Hot Loop Detection
Find expensive loops.
Overview
Hot loop detection identifies expensive inner loops via profiling. Algorithmic complexity is a model; the profile is reality. The hot loop is rarely where the team expected; the discipline is profiling first and optimising second.
- Find expensive loops. Per-process profile reveals where the time actually goes; the surprises are the value.
- Per-language profiler. Per-language profiling tool: pprof for Go, py-spy for Python, async-profiler for JVM, perf for native.
- CPU profile. Per-process CPU profile; supports investigation by sampling at intervals to build the call-stack frequency map.
- Flame graphs plus continuous profiling. Per-profile flame graph for visualisation; per-cluster always-on profiling matches modern observability.
The approach
The practical approach: profile first, generate flame graphs, run continuous profiling, pick the right per-language tool, document each optimisation. The team’s discipline produces evidence-based performance work rather than micro-optimisation rituals.
- Profile first. Per-process profile before any optimisation; the data points to the actual hot path.
- Flame graphs. Per-profile flame graph; the visual makes the hot frame obvious in seconds.
- Continuous profiling. Per-cluster always-on profiling matches modern observability; production hot paths surface naturally.

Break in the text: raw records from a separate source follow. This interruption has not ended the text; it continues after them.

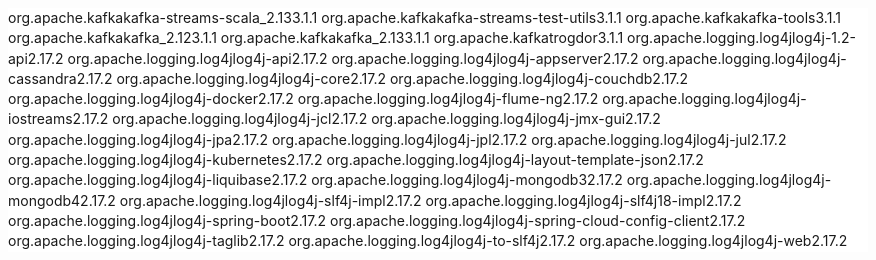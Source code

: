 <dependency><groupId>org.apache.kafka</groupId><artifactId>kafka-streams-scala_2.13</artifactId><version>3.1.1</version></dependency>
<dependency><groupId>org.apache.kafka</groupId><artifactId>kafka-streams-test-utils</artifactId><version>3.1.1</version></dependency>
<dependency><groupId>org.apache.kafka</groupId><artifactId>kafka-tools</artifactId><version>3.1.1</version></dependency>
<dependency><groupId>org.apache.kafka</groupId><artifactId>kafka_2.12</artifactId><version>3.1.1</version></dependency>
<dependency><groupId>org.apache.kafka</groupId><artifactId>kafka_2.13</artifactId><version>3.1.1</version></dependency>
<dependency><groupId>org.apache.kafka</groupId><artifactId>trogdor</artifactId><version>3.1.1</version></dependency>
<dependency><groupId>org.apache.logging.log4j</groupId><artifactId>log4j-1.2-api</artifactId><version>2.17.2</version></dependency>
<dependency><groupId>org.apache.logging.log4j</groupId><artifactId>log4j-api</artifactId><version>2.17.2</version></dependency>
<dependency><groupId>org.apache.logging.log4j</groupId><artifactId>log4j-appserver</artifactId><version>2.17.2</version></dependency>
<dependency><groupId>org.apache.logging.log4j</groupId><artifactId>log4j-cassandra</artifactId><version>2.17.2</version></dependency>
<dependency><groupId>org.apache.logging.log4j</groupId><artifactId>log4j-core</artifactId><version>2.17.2</version></dependency>
<dependency><groupId>org.apache.logging.log4j</groupId><artifactId>log4j-couchdb</artifactId><version>2.17.2</version></dependency>
<dependency><groupId>org.apache.logging.log4j</groupId><artifactId>log4j-docker</artifactId><version>2.17.2</version></dependency>
<dependency><groupId>org.apache.logging.log4j</groupId><artifactId>log4j-flume-ng</artifactId><version>2.17.2</version></dependency>
<dependency><groupId>org.apache.logging.log4j</groupId><artifactId>log4j-iostreams</artifactId><version>2.17.2</version></dependency>
<dependency><groupId>org.apache.logging.log4j</groupId><artifactId>log4j-jcl</artifactId><version>2.17.2</version></dependency>
<dependency><groupId>org.apache.logging.log4j</groupId><artifactId>log4j-jmx-gui</artifactId><version>2.17.2</version></dependency>
<dependency><groupId>org.apache.logging.log4j</groupId><artifactId>log4j-jpa</artifactId><version>2.17.2</version></dependency>
<dependency><groupId>org.apache.logging.log4j</groupId><artifactId>log4j-jpl</artifactId><version>2.17.2</version></dependency>
<dependency><groupId>org.apache.logging.log4j</groupId><artifactId>log4j-jul</artifactId><version>2.17.2</version></dependency>
<dependency><groupId>org.apache.logging.log4j</groupId><artifactId>log4j-kubernetes</artifactId><version>2.17.2</version></dependency>
<dependency><groupId>org.apache.logging.log4j</groupId><artifactId>log4j-layout-template-json</artifactId><version>2.17.2</version></dependency>
<dependency><groupId>org.apache.logging.log4j</groupId><artifactId>log4j-liquibase</artifactId><version>2.17.2</version></dependency>
<dependency><groupId>org.apache.logging.log4j</groupId><artifactId>log4j-mongodb3</artifactId><version>2.17.2</version></dependency>
<dependency><groupId>org.apache.logging.log4j</groupId><artifactId>log4j-mongodb4</artifactId><version>2.17.2</version></dependency>
<dependency><groupId>org.apache.logging.log4j</groupId><artifactId>log4j-slf4j-impl</artifactId><version>2.17.2</version></dependency>
<dependency><groupId>org.apache.logging.log4j</groupId><artifactId>log4j-slf4j18-impl</artifactId><version>2.17.2</version></dependency>
<dependency><groupId>org.apache.logging.log4j</groupId><artifactId>log4j-spring-boot</artifactId><version>2.17.2</version></dependency>
<dependency><groupId>org.apache.logging.log4j</groupId><artifactId>log4j-spring-cloud-config-client</artifactId><version>2.17.2</version></dependency>
<dependency><groupId>org.apache.logging.log4j</groupId><artifactId>log4j-taglib</artifactId><version>2.17.2</version></dependency>
<dependency><groupId>org.apache.logging.log4j</groupId><artifactId>log4j-to-slf4j</artifactId><version>2.17.2</version></dependency>
<dependency><groupId>org.apache.logging.log4j</groupId><artifactId>log4j-web</artifactId><version>2.17.2</version></dependency>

- Per-language profiler plus documented optimisation. Per-language tool matches the runtime; per-loop optimisation rationale committed for review.
Why this compounds
Hot loop discipline compounds across services. Each profiled hot loop produces ongoing performance; the team’s optimisation expertise grows; new services inherit the profile-first culture.
- Better performance. Profile-driven optimisation produces fast code where it matters; the user-visible latency improves.
- Better cost efficiency. Faster code reduces compute cost; the optimisation pays back in the cloud bill.
- Better engineering culture. Profile-first culture produces evidence-based decisions; speculation gets replaced with data.
- Institutional knowledge. Each profile teaches application patterns; the team’s performance engineering muscle grows.
Hot loop detection discipline is an engineering discipline that pays off across years. Nova AI Ops integrates with profiling telemetry, surfaces patterns, and supports the team’s optimisation discipline.